The Apocalypse Checklist

Days Gone , releasing by the end of April, follows a tragic backstory of the protagonist in an apocalyptic world.
A screenshot from Days Gone
A screenshot from Days Gone

CHENNAI : As much as I would like this article to be a get-ready inventory for an actual apocalyptic situation involving collection of wrenches and katanas, it is really a list of ingredients for a typical game in the apocalyptic genre. ‘Days Gone’, releasing this month is another in a swarm of games featuring a desolate yet frightening Earth. But how different is it from the typical game on the end of modern civilsation?

An end-of-the-world situation should not picturise shiny buildings surrounded by lush green trees with the sun shining brightly; it is simply not dismal enough. All these games must have ‘The Wasteland’ environment. Think the deserts in PUBG’s Miramar or Mad Max — they fall on the extreme side of the spectrum. ‘Fallout 4’ does it with the rusty ‘pre-war’ buildings. Days Gone has gone the route of overgrown forests and rundown dirt roads.

The Element of the Disgusting is another important component of these games. ‘The Last of Us’, for example, features mild dismemberment through its grotesque zombies. “What’s a game without the satisfying thump while slashing a giant radioactive cockroach?”, challenges Fallout. Days Gone goes way further and incorporates a number of zombies that you wouldn’t even fathom in your worst nightmare. The gameplay features sequences which throws upto 500 freakers (a zombie variation) who go into a crazed run to get a piece of you (the protagonist).

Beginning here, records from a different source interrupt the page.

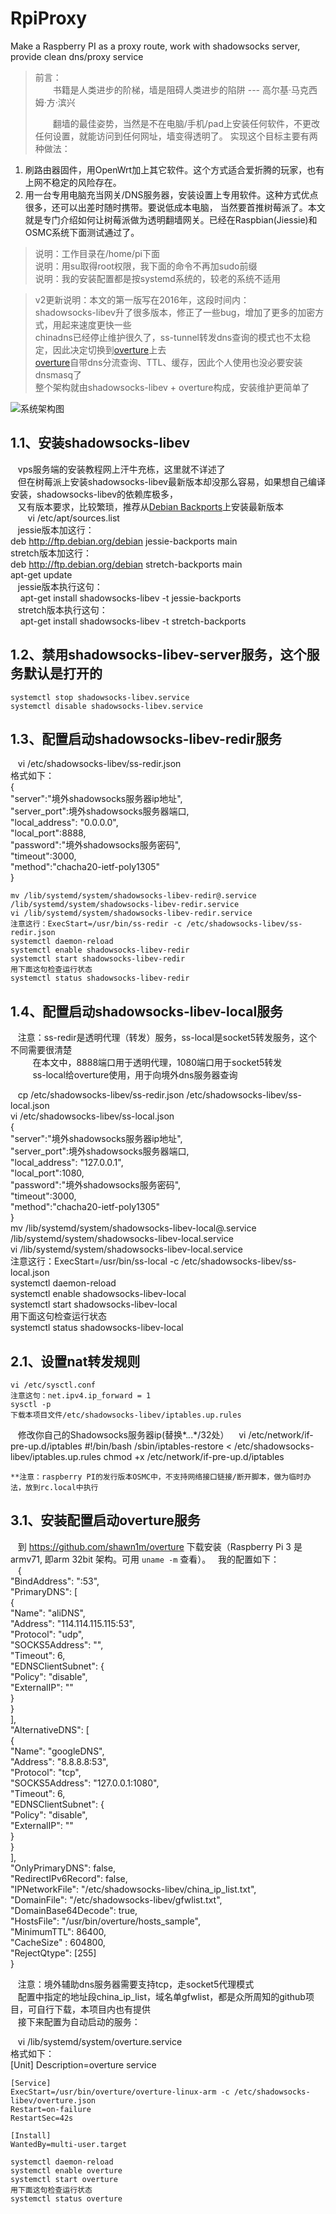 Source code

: ﻿# RpiProxy
Make a Raspberry PI as a proxy route, work with shadowsocks server, provide clean dns/proxy service
> 前言：  
> 　　书籍是人类进步的阶梯，墙是阻碍人类进步的陷阱   --- 高尔基·马克西姆·方·滨兴
>  
> 　　翻墙的最佳姿势，当然是不在电脑/手机/pad上安装任何软件，不更改任何设置，就能访问到任何网址，墙变得透明了。
> 实现这个目标主要有两种做法：  
1. 刷路由器固件，用OpenWrt加上其它软件。这个方式适合爱折腾的玩家，也有上网不稳定的风险存在。  
2. 用一台专用电脑充当网关/DNS服务器，安装设置上专用软件。这种方式优点很多，还可以出差时随时携带。要说低成本电脑，
当然要首推树莓派了。本文就是专门介绍如何让树莓派做为透明翻墙网关。已经在Raspbian(Jiessie)和OSMC系统下面测试通过了。

> 说明：工作目录在/home/pi下面  
> 说明：用su取得root权限，我下面的命令不再加sudo前缀  
> 说明：我的安装配置都是按systemd系统的，较老的系统不适用  

> v2更新说明：本文的第一版写在2016年，这段时间内：  
  shadowsocks-libev升了很多版本，修正了一些bug，增加了更多的加密方式，用起来速度更快一些  
  chinadns已经停止维护很久了，ss-tunnel转发dns查询的模式也不太稳定，因此决定切换到[overture](https://github.com/shawn1m/overture)上去  
  [overture](https://github.com/shawn1m/overture)自带dns分流查询、TTL、缓存，因此个人使用也没必要安装dnsmasq了  
  整个架构就由shadowsocks-libev + overture构成，安装维护更简单了  

![系统架构图](systems.jpg "系统架构图")

## 1.1、安装shadowsocks-libev
    vps服务端的安装教程网上汗牛充栋，这里就不详述了  
    但在树莓派上安装shadowsocks-libev最新版本却没那么容易，如果想自己编译安装，shadowsocks-libev的依赖库极多，  
    又有版本要求，比较繁琐，推荐从[Debian Backports](https://backports.debian.org/Instructions/)上安装最新版本  
    
    vi /etc/apt/sources.list  
    jessie版本加这行：  
         deb http://ftp.debian.org/debian jessie-backports main  
    stretch版本加这行：  
         deb http://ftp.debian.org/debian stretch-backports main  
    apt-get update  
    jessie版本执行这句：  
         apt-get install shadowsocks-libev -t jessie-backports  
    stretch版本执行这句：  
         apt-get install shadowsocks-libev -t stretch-backports  
    
## 1.2、禁用shadowsocks-libev-server服务，这个服务默认是打开的

    systemctl stop shadowsocks-libev.service
    systemctl disable shadowsocks-libev.service

## 1.3、配置启动shadowsocks-libev-redir服务

    vi /etc/shadowsocks-libev/ss-redir.json  
    格式如下：  
    {  
        "server":"境外shadowsocks服务器ip地址",  
        "server_port":境外shadowsocks服务器端口,  
        "local_address": "0.0.0.0",  
        "local_port":8888,  
        "password":"境外shadowsocks服务密码",  
        "timeout":3000,  
        "method":"chacha20-ietf-poly1305"  
    }  

    mv /lib/systemd/system/shadowsocks-libev-redir@.service /lib/systemd/system/shadowsocks-libev-redir.service  
    vi /lib/systemd/system/shadowsocks-libev-redir.service  
    注意这行：ExecStart=/usr/bin/ss-redir -c /etc/shadowsocks-libev/ss-redir.json  
    systemctl daemon-reload  
    systemctl enable shadowsocks-libev-redir  
    systemctl start shadowsocks-libev-redir  
    用下面这句检查运行状态  
    systemctl status shadowsocks-libev-redir  

## 1.4、配置启动shadowsocks-libev-local服务  

    注意：ss-redir是透明代理（转发）服务，ss-local是socket5转发服务，这个不同需要很清楚  
          在本文中，8888端口用于透明代理，1080端口用于socket5转发  
          ss-local给overture使用，用于向境外dns服务器查询  
          
    cp /etc/shadowsocks-libev/ss-redir.json /etc/shadowsocks-libev/ss-local.json  
    vi /etc/shadowsocks-libev/ss-local.json  
    {  
        "server":"境外shadowsocks服务器ip地址",  
        "server_port":境外shadowsocks服务器端口,  
        "local_address": "127.0.0.1",  
        "local_port":1080,  
        "password":"境外shadowsocks服务密码",  
        "timeout":3000,  
        "method":"chacha20-ietf-poly1305"  
    }  
    mv /lib/systemd/system/shadowsocks-libev-local@.service /lib/systemd/system/shadowsocks-libev-local.service  
    vi /lib/systemd/system/shadowsocks-libev-local.service  
    注意这行：ExecStart=/usr/bin/ss-local -c /etc/shadowsocks-libev/ss-local.json  
    systemctl daemon-reload  
    systemctl enable shadowsocks-libev-local  
    systemctl start shadowsocks-libev-local  
    用下面这句检查运行状态  
    systemctl status shadowsocks-libev-local  

## 2.1、设置nat转发规则

    vi /etc/sysctl.conf
    注意这句：net.ipv4.ip_forward = 1
    sysctl -p
    下载本项目文件/etc/shadowsocks-libev/iptables.up.rules
    修改你自己的Shadowsocks服务器ip(替换*.*.*.*/32处）
    vi /etc/network/if-pre-up.d/iptables
        #!/bin/bash
        /sbin/iptables-restore < /etc/shadowsocks-libev/iptables.up.rules
    chmod +x /etc/network/if-pre-up.d/iptables

    **注意：raspberry PI的发行版本OSMC中，不支持网络接口链接/断开脚本，做为临时办法，放到rc.local中执行

## 3.1、安装配置启动overture服务
    
    到 https://github.com/shawn1m/overture  下载安装（Raspberry Pi 3 是 armv71, 即arm 32bit 架构。可用 `uname -m` 查看）。  
    我的配置如下：  
    {  
      "BindAddress": ":53",  
      "PrimaryDNS": [  
        {  
        "Name": "aliDNS",  
        "Address": "114.114.115.115:53",  
        "Protocol": "udp",  
        "SOCKS5Address": "",  
        "Timeout": 6,  
        "EDNSClientSubnet": {  
          "Policy": "disable",  
          "ExternalIP": ""  
          }  
        }  
       ],  
      "AlternativeDNS": [  
      {  
        "Name": "googleDNS",  
        "Address": "8.8.8.8:53",  
        "Protocol": "tcp",  
        "SOCKS5Address": "127.0.0.1:1080",  
        "Timeout": 6,  
        "EDNSClientSubnet": {  
          "Policy": "disable",  
          "ExternalIP": ""  
        }  
      }  
    ],  
    "OnlyPrimaryDNS": false,  
    "RedirectIPv6Record": false,  
    "IPNetworkFile": "/etc/shadowsocks-libev/china_ip_list.txt",  
    "DomainFile": "/etc/shadowsocks-libev/gfwlist.txt",  
    "DomainBase64Decode": true,  
    "HostsFile": "/usr/bin/overture/hosts_sample",  
    "MinimumTTL": 86400,  
    "CacheSize" : 604800,  
    "RejectQtype": [255]  
  }  
    
    注意：境外辅助dns服务器需要支持tcp，走socket5代理模式  
    配置中指定的地址段china_ip_list，域名单gfwlist，都是众所周知的github项目，可自行下载，本项目内也有提供  
    接下来配置为自动启动的服务：  
    
    vi /lib/systemd/system/overture.service  
    格式如下：  
    [Unit]
    Description=overture service
    
    [Service]
    ExecStart=/usr/bin/overture/overture-linux-arm -c /etc/shadowsocks-libev/overture.json
    Restart=on-failure
    RestartSec=42s
    
    [Install]
    WantedBy=multi-user.target

    systemctl daemon-reload
    systemctl enable overture
    systemctl start overture
    用下面这句检查运行状态
    systemctl status overture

An extension of the disgust element is a reasoning for it — a pseudo-scientific explanation to make everything seem realistic. In the game BioShock, they use syringes for ‘genetic modification’ to get you survival ready in the underwater universe. Fallout explains away everything using Radioactivity. ‘Days Gone’ on the other hand, de-evolves — with the protagonist’s roaring motorbike being about the only sophisticated technology in the game. 

The last feature, compulsively added in even the most conscienceless of zombie games — is the sentiment. After Last of Us was appreciated for being a tearjerker, the games that followed are now choosing one of two paths in their main storyline — Tragic Backstory vs inter-character relationships. Based on the gameplay releases, it looks like Days Gone chooses the former. The game releases on April 26 for the PlayStation.